1. Field of the Invention
The present disclosure relates to a mechanically operated cell (MOC) switch, and more particularly, to a MOC switch of a vacuum circuit breaker, which is uniformly operated regardless of an insertion stroke (or an operation distance) of a push rod that operates a MOC switch of a vacuum circuit breaker.
2. Background of the Invention
In general, a vacuum circuit breaker is a circuit breaker installed in a high voltage electric power system to break a circuit to protect the electric power system in the event of a dangerous situation such as a short circuit, an overcurrent, and the like, and it is designed by utilizing excellent insulating performance and arc extinguishment capability in a vacuum state.

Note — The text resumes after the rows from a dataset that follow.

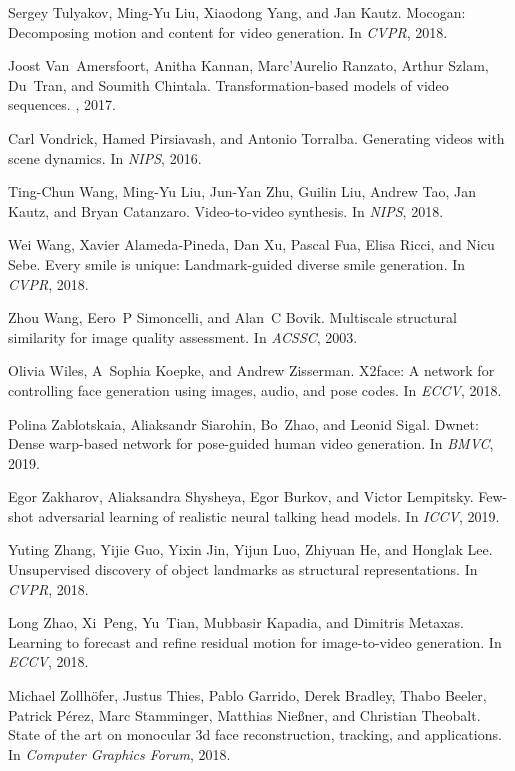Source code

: \documentclass{article}
\begin{document}
\begin{thebibliography}{10}
	Sergey Tulyakov, Ming-Yu Liu, Xiaodong Yang, and Jan Kautz.
	\newblock Mocogan: Decomposing motion and content for video generation.
	\newblock In {\em CVPR}, 2018.
	
	Joost Van~Amersfoort, Anitha Kannan, Marc'Aurelio Ranzato, Arthur Szlam,
	Du~Tran, and Soumith Chintala.
	\newblock Transformation-based models of video sequences.
	, 2017.
	
	Carl Vondrick, Hamed Pirsiavash, and Antonio Torralba.
	\newblock Generating videos with scene dynamics.
	\newblock In {\em NIPS}, 2016.
	
	Ting-Chun Wang, Ming-Yu Liu, Jun-Yan Zhu, Guilin Liu, Andrew Tao, Jan Kautz,
	and Bryan Catanzaro.
	\newblock Video-to-video synthesis.
	\newblock In {\em NIPS}, 2018.
	
	Wei Wang, Xavier Alameda-Pineda, Dan Xu, Pascal Fua, Elisa Ricci, and Nicu
	Sebe.
	\newblock Every smile is unique: Landmark-guided diverse smile generation.
	\newblock In {\em CVPR}, 2018.
	
	Zhou Wang, Eero~P Simoncelli, and Alan~C Bovik.
	\newblock Multiscale structural similarity for image quality assessment.
	\newblock In {\em ACSSC}, 2003.
	
	Olivia Wiles, A~Sophia Koepke, and Andrew Zisserman.
	\newblock X2face: A network for controlling face generation using images,
	audio, and pose codes.
	\newblock In {\em ECCV}, 2018.
	
	Polina Zablotskaia, Aliaksandr Siarohin, Bo~Zhao, and Leonid Sigal.
	\newblock Dwnet: Dense warp-based network for pose-guided human video
	generation.
	\newblock In {\em BMVC}, 2019.
	
	Egor Zakharov, Aliaksandra Shysheya, Egor Burkov, and Victor Lempitsky.
	\newblock Few-shot adversarial learning of realistic neural talking head
	models.
	\newblock In {\em ICCV}, 2019.
	
	Yuting Zhang, Yijie Guo, Yixin Jin, Yijun Luo, Zhiyuan He, and Honglak Lee.
	\newblock Unsupervised discovery of object landmarks as structural
	representations.
	\newblock In {\em CVPR}, 2018.
	
	Long Zhao, Xi~Peng, Yu~Tian, Mubbasir Kapadia, and Dimitris Metaxas.
	\newblock Learning to forecast and refine residual motion for image-to-video
	generation.
	\newblock In {\em ECCV}, 2018.
	
	Michael Zollh{\"o}fer, Justus Thies, Pablo Garrido, Derek Bradley, Thabo
	Beeler, Patrick P{\'e}rez, Marc Stamminger, Matthias Nie{\ss}ner, and
	Christian Theobalt.
	\newblock State of the art on monocular 3d face reconstruction, tracking, and
	applications.
	\newblock In {\em Computer Graphics Forum}, 2018.
	
\end{thebibliography}
\clearpage
\renewcommand{\thesection}{\Alph{section}}
\setcounter{section}{0}
\end{document}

A vacuum circuit breaker is constructed in a distributing board in which various electric equipment is installed and managed to operate or control a power plant, an electric power substation, or the like, and in general, a vacuum circuit breaker is accommodated within a cradle fixed to a distributing board so as to be used. In a distributing board, a connected position in which a terminal of a circuit breaker is connected to a load terminal of a cradle to supply a voltage and a current and a test position in which the terminal of the circuit breaker is separated from the terminal of the cradle and only an operation of the circuit breaker is tested. In particular, a mechanically operated cell (MOC) switch indicating an ON/OFF state of a circuit breaker operation, so that when a vacuum circuit breaker is in the test position, operations (closing and opening (trip) operations) thereof is tested or checked, and when the circuit beaker is in the connected position, peripherals are operated or interlocking is implemented by using a contact output (ON or OFF) of the MOC switch to secure stability of the circuit breaker operation.

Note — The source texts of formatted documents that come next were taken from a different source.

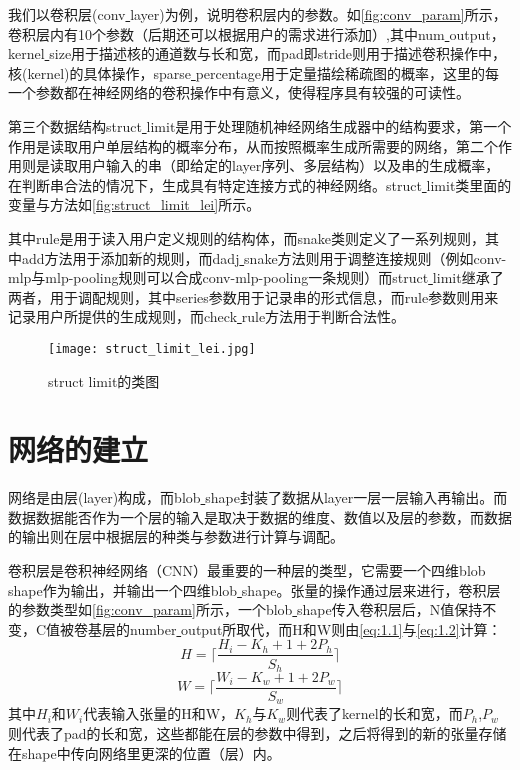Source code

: 我们以卷积层(conv\underline{ }layer)为例，说明卷积层内的参数。如\autoref{fig:conv_param}所示，卷积层内有10个参数（后期还可以根据用户的需求进行添加）,其中num\underline{ }output，kernel\underline{ }size用于描述核的通道数与长和宽，而pad即stride则用于描述卷积操作中，核(kernel)的具体操作，sparse\underline{ }percentage用于定量描绘稀疏图的概率，这里的每一个参数都在神经网络的卷积操作中有意义，使得程序具有较强的可读性。

第三个数据结构struct\underline{ }limit是用于处理随机神经网络生成器中的结构要求，第一个作用是读取用户单层结构的概率分布，从而按照概率生成所需要的网络，第二个作用则是读取用户输入的串（即给定的layer序列、多层结构）以及串的生成概率，在判断串合法的情况下，生成具有特定连接方式的神经网络。struct\underline{ }limit类里面的变量与方法如\autoref{fig:struct_limit_lei}所示。

其中rule是用于读入用户定义规则的结构体，而snake类则定义了一系列规则，其中add方法用于添加新的规则，而dadj\underline{ }snake方法则用于调整连接规则（例如conv-mlp与mlp-pooling规则可以合成conv-mlp-pooling一条规则）而struct\underline{ }limit继承了两者，用于调配规则，其中series参数用于记录串的形式信息，而rule参数则用来记录用户所提供的生成规则，而check\underline{ }rule方法用于判断合法性。

\begin{figure}[!htbp]
\centering
\texttt{[image: struct\_limit\_lei.jpg]}
\caption{struct limit的类图}
\label{fig:struct_limit_lei}
\end{figure}

\section{网络的建立}
网络是由层(layer)构成，而blob\underline{ }shape封装了数据从layer一层一层输入再输出。而数据数据能否作为一个层的输入是取决于数据的维度、数值以及层的参数，而数据的输出则在层中根据层的种类与参数进行计算与调配。

卷积层是卷积神经网络（CNN）最重要的一种层的类型，它需要一个四维blob\underline{ }shape作为输出，并输出一个四维blob\underline{ }shape。张量的操作通过层来进行，卷积层的参数类型如\autoref{fig:conv_param}所示，一个blob\underline{ }shape传入卷积层后，N值保持不变，C值被卷基层的number\underline{ }output所取代，而H和W则由\autoref{eq:1.1}与\autoref{eq:1.2}计算：
\begin{equation}\label{eq:1.1}
H=\lceil \frac{H_{i}-K_h+1+2P_{h}}{S_{h}}\rceil
\end{equation}
\begin{equation}\label{eq:1.2}
W=\lceil \frac{W_{i}-K_w+1+2P_{w}}{S_{w}}\rceil
\end{equation}
其中$H_{i}$和$W_{i}$代表输入张量的H和W，$K_h$与$K_w$则代表了kernel的长和宽，而$P_h$,$P_w$则代表了pad的长和宽，这些都能在层的参数中得到，之后将得到的新的张量存储在shape中传向网络里更深的位置（层）内。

In other words, when the vacuum circuit breaker performs an ON/OFF operation in the connected position, the MOC switch is associated with the operation of the vacuum circuit breaker to indicate an operational state of the is circuit breaker or send a signal to a peripheral device to perform interlocking, or the like, while to performing an ON/OFF operation.
Referring to the related art illustrated in FIG. 1, the related art MOC switch 1 is installed on a bottom surface of a cradle of a switch box, and when a circuit breaker is in an OFF state, a contact b (present within an auxiliary switch 2 of the MOC switch 1) of the auxiliary switch 2 is closed to indicate that the circuit breaker is in the OFF state. When the circuit breaker is in the OFF state, a push rod 3, which is connected to a body of the circuit breaker and makes a vertical movement, is not in contact with a connection lever 4 as illustrated in FIG. 2. When the circuit breaker is in an ON state, the push rod 3 is moved downwardly to press the connection lever 4 as illustrated in FIG. 3. As the connection lever 4 is rotated to rotate the auxiliary switch 2 by 90 degrees, a contact ‘a’ within the auxiliary switch 2 is closed, indicating that the circuit breaker is in the ON state.
However, in the case of closing the circuit breaker, when a movement direction of the push rod 3 and the operational direction of the connection lever 4 are the same so an overrun stroke occurs due to an impulsive load during the closing operation, an operation stroke of the connection lever 4 may be increased to cause impact with a stop pin 6 to cause the components to be deformed. Conversely, when the stroke of the push rod 3 is short, an MOC contact output is not made, and thus, peripherals, which are supposed to be operated according to the contact output, may not be actuated. Also, when the circuit breaker is closed, sliding friction may be made between the push rod 3 and the connection lever 4 to make a loss of input energy.